● RECORDED INFORMATION:
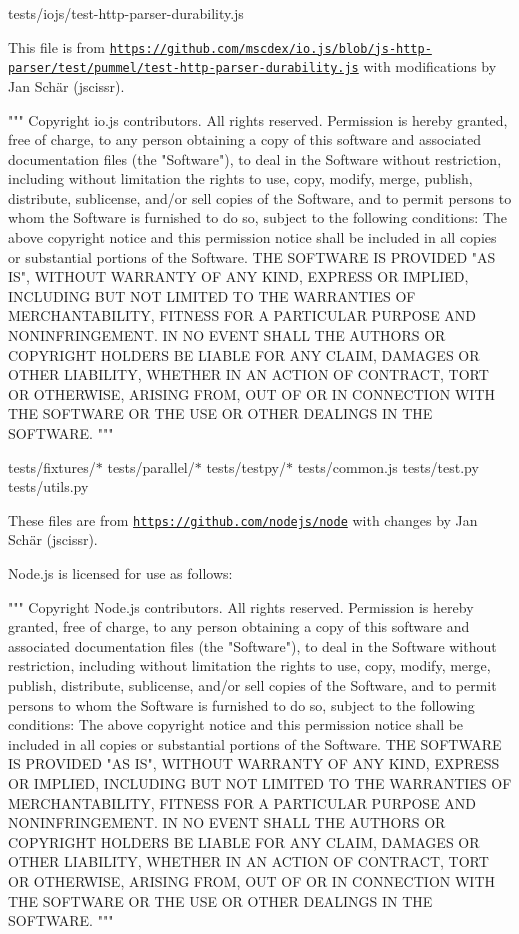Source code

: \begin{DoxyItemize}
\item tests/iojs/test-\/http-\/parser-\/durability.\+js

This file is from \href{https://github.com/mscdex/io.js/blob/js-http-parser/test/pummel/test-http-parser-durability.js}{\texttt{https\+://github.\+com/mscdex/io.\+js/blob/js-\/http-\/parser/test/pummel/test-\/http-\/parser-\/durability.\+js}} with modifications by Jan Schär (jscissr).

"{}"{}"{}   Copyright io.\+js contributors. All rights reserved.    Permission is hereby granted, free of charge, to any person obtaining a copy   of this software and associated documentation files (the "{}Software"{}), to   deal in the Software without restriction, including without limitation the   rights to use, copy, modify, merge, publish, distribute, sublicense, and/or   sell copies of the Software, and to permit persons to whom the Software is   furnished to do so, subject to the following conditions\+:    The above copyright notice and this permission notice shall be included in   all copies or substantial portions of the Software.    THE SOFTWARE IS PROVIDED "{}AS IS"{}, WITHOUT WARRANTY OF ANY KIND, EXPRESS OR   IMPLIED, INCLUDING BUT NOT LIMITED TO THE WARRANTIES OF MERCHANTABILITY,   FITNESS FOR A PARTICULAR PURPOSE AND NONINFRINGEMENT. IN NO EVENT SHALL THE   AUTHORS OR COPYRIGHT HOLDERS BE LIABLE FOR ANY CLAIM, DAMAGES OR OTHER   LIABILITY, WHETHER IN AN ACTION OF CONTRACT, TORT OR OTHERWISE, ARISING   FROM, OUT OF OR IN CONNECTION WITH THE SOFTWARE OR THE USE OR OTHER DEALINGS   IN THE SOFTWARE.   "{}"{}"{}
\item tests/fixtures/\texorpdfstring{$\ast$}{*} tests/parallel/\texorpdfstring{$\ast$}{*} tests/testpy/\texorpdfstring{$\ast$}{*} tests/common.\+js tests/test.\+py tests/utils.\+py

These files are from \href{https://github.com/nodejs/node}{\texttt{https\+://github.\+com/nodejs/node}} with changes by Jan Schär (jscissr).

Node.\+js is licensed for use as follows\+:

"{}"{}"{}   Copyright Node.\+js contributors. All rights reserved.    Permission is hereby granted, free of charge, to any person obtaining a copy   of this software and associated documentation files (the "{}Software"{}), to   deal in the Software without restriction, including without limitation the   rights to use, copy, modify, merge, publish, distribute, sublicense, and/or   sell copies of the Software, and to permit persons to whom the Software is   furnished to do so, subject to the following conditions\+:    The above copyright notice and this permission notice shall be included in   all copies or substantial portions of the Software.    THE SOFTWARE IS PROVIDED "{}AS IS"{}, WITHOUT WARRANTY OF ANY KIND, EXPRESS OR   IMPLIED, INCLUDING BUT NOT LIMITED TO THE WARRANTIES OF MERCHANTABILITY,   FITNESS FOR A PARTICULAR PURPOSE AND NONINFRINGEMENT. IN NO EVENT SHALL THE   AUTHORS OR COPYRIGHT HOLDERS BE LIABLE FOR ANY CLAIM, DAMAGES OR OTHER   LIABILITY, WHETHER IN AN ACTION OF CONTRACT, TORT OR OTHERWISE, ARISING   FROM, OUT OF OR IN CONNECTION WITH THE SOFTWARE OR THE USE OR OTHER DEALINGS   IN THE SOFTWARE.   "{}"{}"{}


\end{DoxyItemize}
---
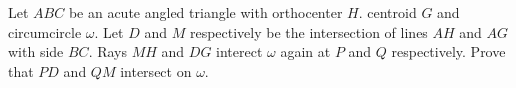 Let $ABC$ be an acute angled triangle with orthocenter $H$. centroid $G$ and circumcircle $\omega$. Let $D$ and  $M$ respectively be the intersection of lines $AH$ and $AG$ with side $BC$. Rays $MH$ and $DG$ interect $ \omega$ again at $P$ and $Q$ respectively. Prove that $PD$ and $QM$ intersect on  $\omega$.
...
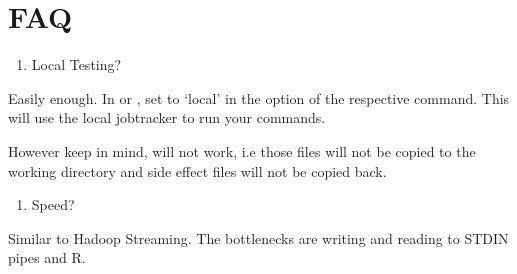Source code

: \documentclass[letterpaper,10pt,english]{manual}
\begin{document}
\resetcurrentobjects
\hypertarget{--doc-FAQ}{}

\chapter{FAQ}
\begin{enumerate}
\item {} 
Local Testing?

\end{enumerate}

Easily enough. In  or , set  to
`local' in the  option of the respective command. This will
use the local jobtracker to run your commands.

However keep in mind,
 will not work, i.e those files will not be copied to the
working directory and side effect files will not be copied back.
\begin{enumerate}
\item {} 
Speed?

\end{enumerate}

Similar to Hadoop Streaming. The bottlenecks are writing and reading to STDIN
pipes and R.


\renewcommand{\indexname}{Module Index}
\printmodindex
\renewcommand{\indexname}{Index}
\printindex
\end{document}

● DIRECTIONS FOR THIS TASK:
Show the lines of the listing above with "tests".

● OUTPUT FOR THIS EXERCISE:
\item tests/iojs/test-\/http-\/parser-\/durability.\+js
\item tests/fixtures/\texorpdfstring{$\ast$}{*} tests/parallel/\texorpdfstring{$\ast$}{*} tests/testpy/\texorpdfstring{$\ast$}{*} tests/common.\+js tests/test.\+py tests/utils.\+py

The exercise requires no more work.